Zidovudine (ZDV), the mainstay of antiretroviral therapy for HIV-1 infection, has associated toxicities which may be dose limiting and may reduce long term tolerance of this medication. Skeletal myopathy, cardiomyopathy, and hepatic dysfunction related to ZDV have been associated with structural changes in mitochondria. To evaluate low dose effects ZDV, 0.2 mg/ml, was added to the water supply of pregnant Sprague-Dawley rats and their infant rats. At 28 days of life the ZDV dose was increased in half the infant rats to 1.0 mg/ml. Control rats received water without ZDV and therapy was continued for 60 days. At various time points heart, liver and brain tissue fatty acid oxidation, lipid peroxides, antioxidant enzyme activity (catalase - CAT, superoxide dismutase - SOD, and glutathione peroxidase - GPx) and microscopic structure were analyzed. Oxidation of medium chain (MCFA, C6-C12), long chain(LCFA, C14-C20), very long chain (VLCFA, >22) and branched chain (phytanic acid, PA) fatty acids, were measured in tissue homogenates.

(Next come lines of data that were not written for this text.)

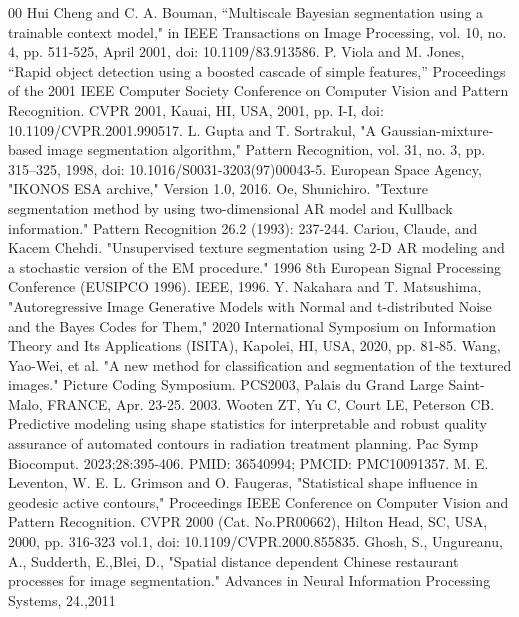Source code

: \documentclass{jsarticle}
\theoremstyle{definition}
\begin{document}
\begin{thebibliography}{00}
   Hui Cheng and C. A. Bouman, ``Multiscale Bayesian segmentation using a trainable context model," in IEEE Transactions on Image Processing, vol. 10, no. 4, pp. 511-525, April 2001, doi: 10.1109/83.913586.
   P. Viola and M. Jones, ``Rapid object detection using a boosted cascade of simple features,” Proceedings of the 2001 IEEE Computer Society Conference on Computer Vision and Pattern Recognition. CVPR 2001, Kauai, HI, USA, 2001, pp. I-I, doi: 10.1109/CVPR.2001.990517.
   L. Gupta and T. Sortrakul, "A Gaussian-mixture-based image segmentation algorithm," Pattern Recognition, vol. 31, no. 3, pp. 315–325, 1998, doi: 10.1016/S0031-3203(97)00043-5.
   European Space Agency, "IKONOS ESA archive," Version 1.0, 2016.
   Oe, Shunichiro. "Texture segmentation method by using two-dimensional AR model and Kullback information." Pattern Recognition 26.2 (1993): 237-244.
   Cariou, Claude, and Kacem Chehdi. "Unsupervised texture segmentation using 2-D AR modeling and a stochastic version of the EM procedure." 1996 8th European Signal Processing Conference (EUSIPCO 1996). IEEE, 1996.
   Y. Nakahara and T. Matsushima, "Autoregressive Image Generative Models with Normal and t-distributed Noise and the Bayes Codes for Them," 2020 International Symposium on Information Theory and Its Applications (ISITA), Kapolei, HI, USA, 2020, pp. 81-85.
   Wang, Yao-Wei, et al. "A new method for classification and segmentation of the textured images." Picture Coding Symposium. PCS2003, Palais du Grand Large Saint-Malo, FRANCE, Apr. 23-25. 2003.
   Wooten ZT, Yu C, Court LE, Peterson CB. Predictive modeling using shape statistics for interpretable and robust quality assurance of automated contours in radiation treatment planning. Pac Symp Biocomput. 2023;28:395-406. PMID: 36540994; PMCID: PMC10091357.
   M. E. Leventon, W. E. L. Grimson and O. Faugeras, "Statistical shape influence in geodesic active contours," Proceedings IEEE Conference on Computer Vision and Pattern Recognition. CVPR 2000 (Cat. No.PR00662), Hilton Head, SC, USA, 2000, pp. 316-323 vol.1, doi: 10.1109/CVPR.2000.855835.
   Ghosh, S., Ungureanu, A., Sudderth, E.,Blei, D., "Spatial distance dependent Chinese restaurant processes for image segmentation." Advances in Neural Information Processing Systems, 24.,2011
  \end{thebibliography}
\end{document}
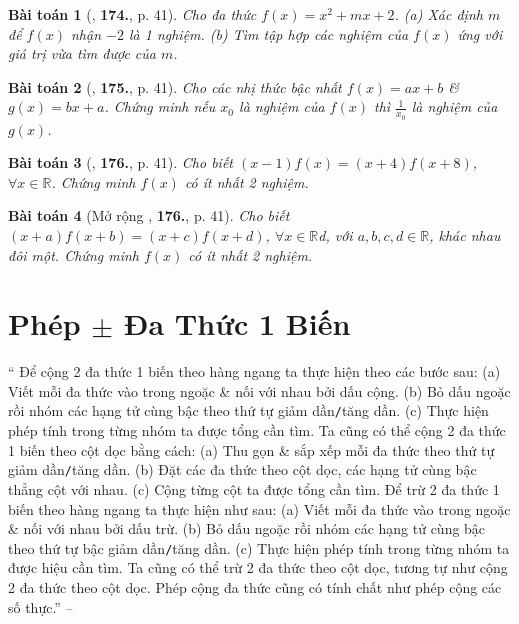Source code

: \documentclass{article}
\numberwithin{equation}{section}
\newtheorem{baitoan}{Bài toán}
\begin{document}
\begin{baitoan}[\cite{Tuyen_Toan_7}, \textbf{174.}, p. 41]
	Cho đa thức $f(x) = x^2 + mx + 2$. (a) Xác định $m$ để $f(x)$ nhận $-2$ là 1 nghiệm. (b) Tìm tập hợp các nghiệm của $f(x)$ ứng với giá trị vừa tìm được của $m$.
\end{baitoan}

\begin{baitoan}[\cite{Tuyen_Toan_7}, \textbf{175.}, p. 41]
	Cho các nhị thức bậc nhất $f(x) = ax + b$ \& $g(x) = bx + a$. Chứng minh nếu $x_0$ là nghiệm của $f(x)$ thì $\frac{1}{x_0}$ là nghiệm của $g(x)$.
\end{baitoan}

\begin{baitoan}[\cite{Tuyen_Toan_7}, \textbf{176.}, p. 41]
	Cho biết $(x - 1)f(x) = (x + 4)f(x + 8)$, $\forall x\in\mathbb{R}$. Chứng minh $f(x)$ có ít nhất 2 nghiệm.
\end{baitoan}

\begin{baitoan}[Mở rộng \cite{Tuyen_Toan_7}, \textbf{176.}, p. 41]
	Cho biết $(x + a)f(x + b) = (x + c)f(x + d)$, $\forall x\in\mathbb{R}$d, với $a,b,c,d\in\mathbb{R}$, khác nhau đôi một. Chứng minh $f(x)$ có ít nhất 2 nghiệm.
\end{baitoan}


\section{Phép $\pm$ Đa Thức 1 Biến}
`` Để cộng 2 đa thức 1 biến theo hàng ngang ta thực hiện theo các bước sau: (a) Viết mỗi đa thức vào trong ngoặc \& nối với nhau bởi dấu cộng. (b) Bỏ dấu ngoặc rồi nhóm các hạng tử cùng bậc theo thứ tự giảm dần\texttt{/}tăng dần. (c) Thực hiện phép tính trong từng nhóm ta được tổng cần tìm. Ta cũng có thể cộng 2 đa thức 1 biến theo cột dọc bằng cách: (a) Thu gọn \& sắp xếp mỗi đa thức theo thứ tự giảm dần\texttt{/}tăng dần. (b) Đặt các đa thức theo cột dọc, các hạng tử cùng bậc thẳng cột với nhau. (c) Cộng từng cột ta được tổng cần tìm.  Để trừ 2 đa thức 1 biến theo hàng ngang ta thực hiện như sau: (a) Viết mỗi đa thức vào trong ngoặc \& nối với nhau bởi dấu trừ. (b) Bỏ dấu ngoặc rồi nhóm các hạng tử cùng bậc theo thứ tự bậc giảm dần\texttt{/}tăng dần. (c) Thực hiện phép tính trong từng nhóm ta được hiệu cần tìm. Ta cũng có thể trừ 2 đa thức theo cột dọc, tương tự như cộng 2 đa thức theo cột dọc.  Phép cộng đa thức cũng có tính chất như phép cộng các số thực.'' -- \cite[Chap. III, \S3, p. 42]{Tuyen_Toan_7}
\end{document}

CAT or GPx activity were not effected but SOD was reduced in heart at 60 days and lipid peroxides were increased. Fatty acid oxidation was significantly altered with both ZDV dose regimens. No significant changes were observed for VLCFA or PA oxidation, but MCFA and LCFA oxidation, a mitochondrial function, were reduced compared to controls. Heart tissue demonstrated the greatest reduction of MCFA oxidation at both doses and related to duration of exposure (45% of control, 60 days, 1 mg/ml). Brain and liver demonstrated less reduction of MCFA oxidation. LCFA oxidation was reduced in heart tissue at both low and high doses at 60 days and for liver and brain at high dose. Although decreased LCFA and MCFA oxidation suggest mitochondrial effect, no structural changes were visualized on light or electron microscopy. These results suggest the possibility that accumulation of MCFA and LCFA may account at least in part for observed ZDV toxicity and provide a mechanistic rationale for potential efficacy of therapies such as carnitine in reducing ZDV toxicity.